We are in the lift lobby, and a friendly neighbor tries to engage Sophie in conversation. My daughter turns away and ignores him and I am embarrassed. Afterwards I ask "Sophie, why didn't you want to talk to Uncle XYZ? He's nice" And Sophie says "Don't like him"
Now, natural parenting philosophy say you are supposed to respect your children's choices, and allow them to develop their intuition. In this age of child molesters and so on, we are advised that we should allow our children to trust their instincts to refuse to talk to strangers or people that they don't know very well, without trying to justify their refusal. This is supposed to protect your children against being preyed upon by perverts.

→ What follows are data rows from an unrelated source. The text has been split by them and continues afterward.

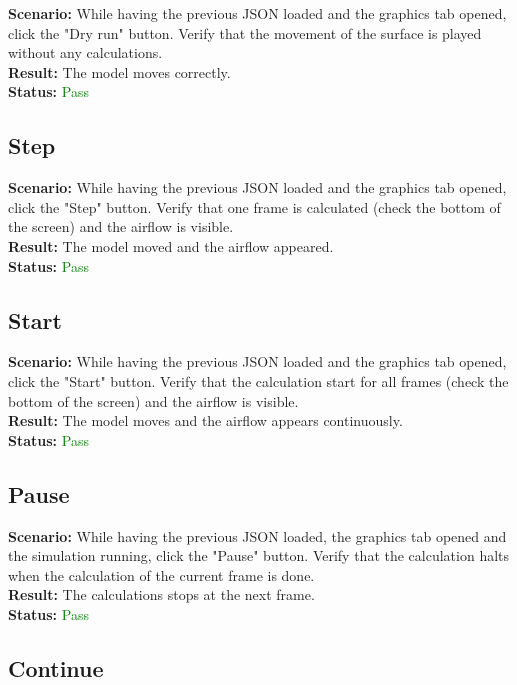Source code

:\documentclass[a4paper, 11pt, article]{report}
\begin{document}
\noindent \textbf{Scenario:} While having the previous JSON loaded and the graphics tab opened, click the "Dry run" button. Verify that the movement of the surface is played without any calculations.
\\
\noindent \textbf{Result:} The model moves correctly.
\\
\noindent \textbf{Status:} \textcolor{green}{Pass}

\subsection{Step}

\noindent \textbf{Scenario:} While having the previous JSON loaded and the graphics tab opened, click the "Step" button. Verify that one frame is calculated (check the bottom of the screen) and the airflow is visible.
\\
\noindent \textbf{Result:} The model moved and the airflow appeared.
\\
\noindent \textbf{Status:} \textcolor{green}{Pass}

\subsection{Start}

\noindent \textbf{Scenario:} While having the previous JSON loaded and the graphics tab opened, click the "Start" button. Verify that the calculation start for all frames (check the bottom of the screen) and the airflow is visible.
\\
\noindent \textbf{Result:} The model moves and the airflow appears continuously.
\\
\noindent \textbf{Status:} \textcolor{green}{Pass}

\subsection{Pause}

\noindent \textbf{Scenario:} While having the previous JSON loaded, the graphics tab opened and the simulation running, click the "Pause" button. Verify that the calculation halts when the calculation of the current frame is done.
\\
\noindent \textbf{Result:} The calculations stops at the next frame.
\\
\noindent \textbf{Status:} \textcolor{green}{Pass}

\subsection{Continue}
\end{document}
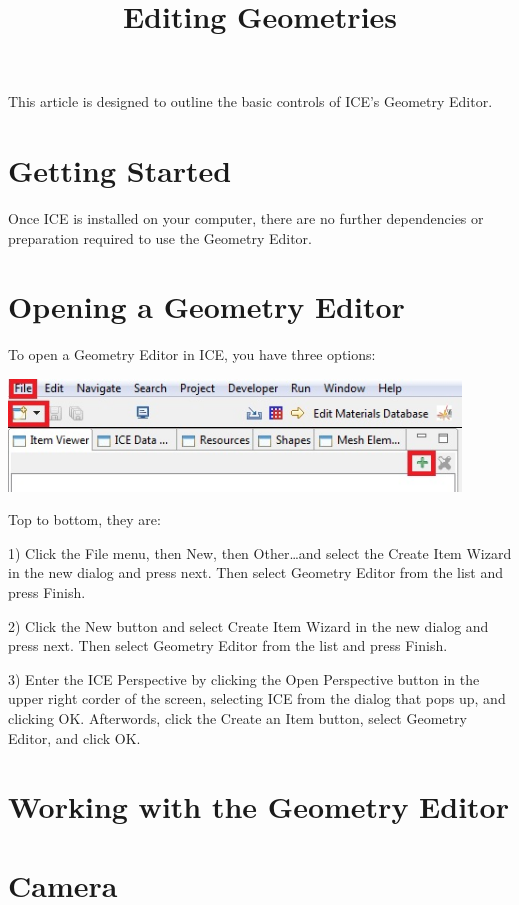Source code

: \documentclass{article}
\begin{document}
 
\title{Editing Geometries}

This article is designed to outline the basic controls of ICE's Geometry Editor.

\section{Getting Started}

Once ICE is installed on your computer, there are no further dependencies or
preparation required to use the Geometry Editor.

\section{Opening a Geometry Editor}

To open a Geometry Editor in ICE, you have three options:

\begin{center}
\includegraphics[width=12cm]{images/CreateNewGeometryOptions.jpg}
\end{center}

Top to bottom, they are:

1) Click the File menu, then New, then Other\ldots and select the Create Item
Wizard in the new dialog and press next. Then select Geometry Editor from the
list and press Finish.

 
2) Click the New button and select Create Item Wizard in the new dialog and
press next. Then select Geometry Editor from the list and press Finish.


3) Enter the ICE Perspective by clicking the Open Perspective button in the
upper right corder of the screen, selecting ICE from the dialog that pops up,
and clicking OK. Afterwords, click the Create an Item button, select
Geometry Editor, and click OK.

\section{Working with the Geometry Editor}

\section{Camera}
\end{document}
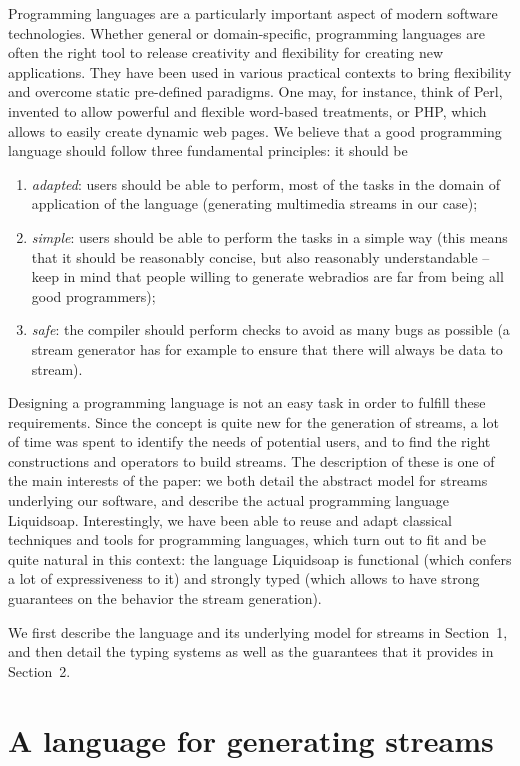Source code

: \documentclass{llncs}
\begin{document}
Programming languages are a particularly important aspect of modern software
technologies.  Whether general or domain-specific, programming languages are
often the right tool to release creativity and flexibility for creating new
applications. They have been used in various practical contexts to bring
flexibility and overcome static pre-defined paradigms. One may, for instance,
think of Perl, invented to allow powerful and flexible word-based treatments, or
PHP, which allows to easily create dynamic web pages. We believe that a good
programming language should follow three fundamental principles: it should be
\begin{enumerate}
\item \emph{adapted}: users should be able to perform, most of the tasks in the
  domain of application of the language (generating multimedia streams in our
  case);
\item \emph{simple}: users should be able to perform the tasks in a simple way
  (this means that it should be reasonably concise, but also reasonably
  understandable -- keep in mind that people willing to generate webradios are
  far from being all good programmers);
\item \emph{safe}: the compiler should perform checks to avoid as many bugs as
  possible (a stream generator has for example to ensure that there will always
  be data to stream).
\end{enumerate}
Designing a programming language is not an easy task in order to fulfill these
requirements. Since the concept is quite new for the generation of streams, a
lot of time was spent to identify the needs of potential users, and to find the
right constructions and operators to build streams. The description of these is
one of the main interests of the paper: we both detail the abstract model for
streams underlying our software, and describe the actual programming language
Liquidsoap. Interestingly, we have been able to reuse and adapt classical
techniques and tools for programming languages, which turn out to fit and be
quite natural in this context: the language Liquidsoap is functional (which
confers a lot of expressiveness to it) and strongly typed (which allows to have
strong guarantees on the behavior the stream generation).

We first describe the language and its underlying model for streams in
Section~1, and then detail the typing systems as well as the guarantees that it
provides in Section~2.

\section{A language for generating streams}
\end{document}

But I dig a bit deeper and ask "Sophie why don't you like Uncle XYZ?" and Sophie clearly says (in Chinese) "Because when Mama talks to him, then I can't play with Mama any more. Mama ignores me." Which sort of sucks because she's right. I am really not sure how to argue with that logic?
I wonder if it is a working parent sort of thing, or whether my kid would be just as possessive of my attention and time even if I was a full time parent.
What do I do? Force her into a polite response that she clearly doesn't feel? Make excuses for her (ALL parenting books tell you not to do that)? Ignore this kind of anti-social behaviour?
Nobody said being a parent was easy.